**TASK DETAILS**
In your reply, write out each entry exactly as given.

**DATA FOR PROCESSING**
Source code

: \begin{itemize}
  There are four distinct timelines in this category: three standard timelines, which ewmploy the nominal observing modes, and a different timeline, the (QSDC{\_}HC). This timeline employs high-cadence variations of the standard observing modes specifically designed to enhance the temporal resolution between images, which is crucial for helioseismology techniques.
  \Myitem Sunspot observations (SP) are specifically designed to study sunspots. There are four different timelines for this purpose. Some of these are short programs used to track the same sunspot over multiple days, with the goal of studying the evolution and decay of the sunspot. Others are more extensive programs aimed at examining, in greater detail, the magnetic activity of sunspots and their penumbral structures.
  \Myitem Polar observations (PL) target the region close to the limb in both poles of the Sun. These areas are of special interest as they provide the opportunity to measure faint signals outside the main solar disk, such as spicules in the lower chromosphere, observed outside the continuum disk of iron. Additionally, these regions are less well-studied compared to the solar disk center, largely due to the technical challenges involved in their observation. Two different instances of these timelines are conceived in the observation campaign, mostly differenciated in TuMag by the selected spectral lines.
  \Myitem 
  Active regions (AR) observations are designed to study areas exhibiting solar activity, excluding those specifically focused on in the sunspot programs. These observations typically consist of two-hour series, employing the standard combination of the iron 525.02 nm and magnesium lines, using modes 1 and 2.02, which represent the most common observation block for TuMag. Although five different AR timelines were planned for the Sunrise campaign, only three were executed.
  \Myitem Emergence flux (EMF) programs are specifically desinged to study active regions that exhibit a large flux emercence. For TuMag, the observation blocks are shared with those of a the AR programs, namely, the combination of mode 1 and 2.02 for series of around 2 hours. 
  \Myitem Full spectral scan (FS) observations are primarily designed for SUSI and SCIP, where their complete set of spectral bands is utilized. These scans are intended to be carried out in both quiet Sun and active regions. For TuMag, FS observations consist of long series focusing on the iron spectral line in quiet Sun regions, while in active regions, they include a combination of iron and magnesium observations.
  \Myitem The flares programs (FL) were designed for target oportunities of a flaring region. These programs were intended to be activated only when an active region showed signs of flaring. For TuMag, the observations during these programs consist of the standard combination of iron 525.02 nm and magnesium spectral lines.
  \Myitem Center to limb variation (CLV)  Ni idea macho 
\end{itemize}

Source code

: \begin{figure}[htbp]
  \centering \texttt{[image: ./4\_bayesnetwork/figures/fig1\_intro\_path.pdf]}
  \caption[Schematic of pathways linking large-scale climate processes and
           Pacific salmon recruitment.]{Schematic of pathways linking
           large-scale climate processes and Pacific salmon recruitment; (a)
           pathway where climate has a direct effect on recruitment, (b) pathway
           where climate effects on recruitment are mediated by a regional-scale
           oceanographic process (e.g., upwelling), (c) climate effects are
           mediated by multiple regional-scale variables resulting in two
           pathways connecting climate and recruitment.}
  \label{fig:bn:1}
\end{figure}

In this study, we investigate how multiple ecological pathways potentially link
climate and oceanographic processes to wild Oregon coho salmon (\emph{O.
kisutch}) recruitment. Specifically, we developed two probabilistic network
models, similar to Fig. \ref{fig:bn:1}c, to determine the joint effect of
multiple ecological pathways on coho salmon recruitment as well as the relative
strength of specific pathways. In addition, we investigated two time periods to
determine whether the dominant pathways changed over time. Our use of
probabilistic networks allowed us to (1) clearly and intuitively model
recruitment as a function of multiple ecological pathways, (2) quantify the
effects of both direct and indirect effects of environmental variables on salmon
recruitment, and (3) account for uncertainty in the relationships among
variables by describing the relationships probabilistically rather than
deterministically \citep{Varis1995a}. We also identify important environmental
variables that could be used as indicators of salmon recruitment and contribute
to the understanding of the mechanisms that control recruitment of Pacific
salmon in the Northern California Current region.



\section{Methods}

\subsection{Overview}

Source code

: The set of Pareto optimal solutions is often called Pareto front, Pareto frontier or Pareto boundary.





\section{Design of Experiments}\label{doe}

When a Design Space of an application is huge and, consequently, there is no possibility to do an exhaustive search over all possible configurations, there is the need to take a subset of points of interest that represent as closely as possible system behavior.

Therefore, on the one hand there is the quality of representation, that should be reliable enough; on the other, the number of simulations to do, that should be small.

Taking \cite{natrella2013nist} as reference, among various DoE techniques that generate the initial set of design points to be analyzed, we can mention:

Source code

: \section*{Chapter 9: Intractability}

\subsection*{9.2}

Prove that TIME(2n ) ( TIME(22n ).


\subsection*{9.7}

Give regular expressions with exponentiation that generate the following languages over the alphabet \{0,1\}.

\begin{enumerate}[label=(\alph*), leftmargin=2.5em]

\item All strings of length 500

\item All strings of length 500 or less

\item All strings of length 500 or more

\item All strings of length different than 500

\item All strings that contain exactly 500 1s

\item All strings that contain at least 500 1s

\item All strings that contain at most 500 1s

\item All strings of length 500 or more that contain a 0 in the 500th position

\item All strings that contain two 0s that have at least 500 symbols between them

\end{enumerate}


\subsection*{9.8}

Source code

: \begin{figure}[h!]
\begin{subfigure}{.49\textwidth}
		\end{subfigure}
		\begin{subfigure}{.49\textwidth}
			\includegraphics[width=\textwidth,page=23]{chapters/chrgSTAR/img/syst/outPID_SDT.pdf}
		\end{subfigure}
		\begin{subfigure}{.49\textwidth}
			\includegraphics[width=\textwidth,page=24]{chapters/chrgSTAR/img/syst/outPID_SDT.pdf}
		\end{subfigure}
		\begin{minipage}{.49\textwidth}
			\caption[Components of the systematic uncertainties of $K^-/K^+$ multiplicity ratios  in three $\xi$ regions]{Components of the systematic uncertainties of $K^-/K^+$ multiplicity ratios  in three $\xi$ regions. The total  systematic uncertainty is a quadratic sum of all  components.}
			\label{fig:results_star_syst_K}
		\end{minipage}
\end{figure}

**RESULT FOR THIS TASK**
Source code

: \begin{itemize}
  There are four distinct timelines in this category: three standard timelines, which ewmploy the nominal observing modes, and a different timeline, the (QSDC{\_}HC). This timeline employs high-cadence variations of the standard observing modes specifically designed to enhance the temporal resolution between images, which is crucial for helioseismology techniques.
  \Myitem Sunspot observations (SP) are specifically designed to study sunspots. There are four different timelines for this purpose. Some of these are short programs used to track the same sunspot over multiple days, with the goal of studying the evolution and decay of the sunspot. Others are more extensive programs aimed at examining, in greater detail, the magnetic activity of sunspots and their penumbral structures.
  \Myitem Polar observations (PL) target the region close to the limb in both poles of the Sun. These areas are of special interest as they provide the opportunity to measure faint signals outside the main solar disk, such as spicules in the lower chromosphere, observed outside the continuum disk of iron. Additionally, these regions are less well-studied compared to the solar disk center, largely due to the technical challenges involved in their observation. Two different instances of these timelines are conceived in the observation campaign, mostly differenciated in TuMag by the selected spectral lines.
  \Myitem 
  Active regions (AR) observations are designed to study areas exhibiting solar activity, excluding those specifically focused on in the sunspot programs. These observations typically consist of two-hour series, employing the standard combination of the iron 525.02 nm and magnesium lines, using modes 1 and 2.02, which represent the most common observation block for TuMag. Although five different AR timelines were planned for the Sunrise campaign, only three were executed.
  \Myitem Emergence flux (EMF) programs are specifically desinged to study active regions that exhibit a large flux emercence. For TuMag, the observation blocks are shared with those of a the AR programs, namely, the combination of mode 1 and 2.02 for series of around 2 hours. 
  \Myitem Full spectral scan (FS) observations are primarily designed for SUSI and SCIP, where their complete set of spectral bands is utilized. These scans are intended to be carried out in both quiet Sun and active regions. For TuMag, FS observations consist of long series focusing on the iron spectral line in quiet Sun regions, while in active regions, they include a combination of iron and magnesium observations.
  \Myitem The flares programs (FL) were designed for target oportunities of a flaring region. These programs were intended to be activated only when an active region showed signs of flaring. For TuMag, the observations during these programs consist of the standard combination of iron 525.02 nm and magnesium spectral lines.
  \Myitem Center to limb variation (CLV)  Ni idea macho 
\end{itemize}

Source code

: \begin{figure}[htbp]
  \centering \texttt{[image: ./4\_bayesnetwork/figures/fig1\_intro\_path.pdf]}
  \caption[Schematic of pathways linking large-scale climate processes and
           Pacific salmon recruitment.]{Schematic of pathways linking
           large-scale climate processes and Pacific salmon recruitment; (a)
           pathway where climate has a direct effect on recruitment, (b) pathway
           where climate effects on recruitment are mediated by a regional-scale
           oceanographic process (e.g., upwelling), (c) climate effects are
           mediated by multiple regional-scale variables resulting in two
           pathways connecting climate and recruitment.}
  \label{fig:bn:1}
\end{figure}

In this study, we investigate how multiple ecological pathways potentially link
climate and oceanographic processes to wild Oregon coho salmon (\emph{O.
kisutch}) recruitment. Specifically, we developed two probabilistic network
models, similar to Fig. \ref{fig:bn:1}c, to determine the joint effect of
multiple ecological pathways on coho salmon recruitment as well as the relative
strength of specific pathways. In addition, we investigated two time periods to
determine whether the dominant pathways changed over time. Our use of
probabilistic networks allowed us to (1) clearly and intuitively model
recruitment as a function of multiple ecological pathways, (2) quantify the
effects of both direct and indirect effects of environmental variables on salmon
recruitment, and (3) account for uncertainty in the relationships among
variables by describing the relationships probabilistically rather than
deterministically \citep{Varis1995a}. We also identify important environmental
variables that could be used as indicators of salmon recruitment and contribute
to the understanding of the mechanisms that control recruitment of Pacific
salmon in the Northern California Current region.



\section{Methods}

\subsection{Overview}

Source code

: The set of Pareto optimal solutions is often called Pareto front, Pareto frontier or Pareto boundary.





\section{Design of Experiments}\label{doe}

When a Design Space of an application is huge and, consequently, there is no possibility to do an exhaustive search over all possible configurations, there is the need to take a subset of points of interest that represent as closely as possible system behavior.

Therefore, on the one hand there is the quality of representation, that should be reliable enough; on the other, the number of simulations to do, that should be small.

Taking \cite{natrella2013nist} as reference, among various DoE techniques that generate the initial set of design points to be analyzed, we can mention:

Source code

: \section*{Chapter 9: Intractability}

\subsection*{9.2}

Prove that TIME(2n ) ( TIME(22n ).


\subsection*{9.7}

Give regular expressions with exponentiation that generate the following languages over the alphabet \{0,1\}.

\begin{enumerate}[label=(\alph*), leftmargin=2.5em]

\item All strings of length 500

\item All strings of length 500 or less

\item All strings of length 500 or more

\item All strings of length different than 500

\item All strings that contain exactly 500 1s

\item All strings that contain at least 500 1s

\item All strings that contain at most 500 1s

\item All strings of length 500 or more that contain a 0 in the 500th position

\item All strings that contain two 0s that have at least 500 symbols between them

\end{enumerate}


\subsection*{9.8}

Source code

: \begin{figure}[h!]
\begin{subfigure}{.49\textwidth}
		\end{subfigure}
		\begin{subfigure}{.49\textwidth}
			\includegraphics[width=\textwidth,page=23]{chapters/chrgSTAR/img/syst/outPID_SDT.pdf}
		\end{subfigure}
		\begin{subfigure}{.49\textwidth}
			\includegraphics[width=\textwidth,page=24]{chapters/chrgSTAR/img/syst/outPID_SDT.pdf}
		\end{subfigure}
		\begin{minipage}{.49\textwidth}
			\caption[Components of the systematic uncertainties of $K^-/K^+$ multiplicity ratios  in three $\xi$ regions]{Components of the systematic uncertainties of $K^-/K^+$ multiplicity ratios  in three $\xi$ regions. The total  systematic uncertainty is a quadratic sum of all  components.}
			\label{fig:results_star_syst_K}
		\end{minipage}
\end{figure}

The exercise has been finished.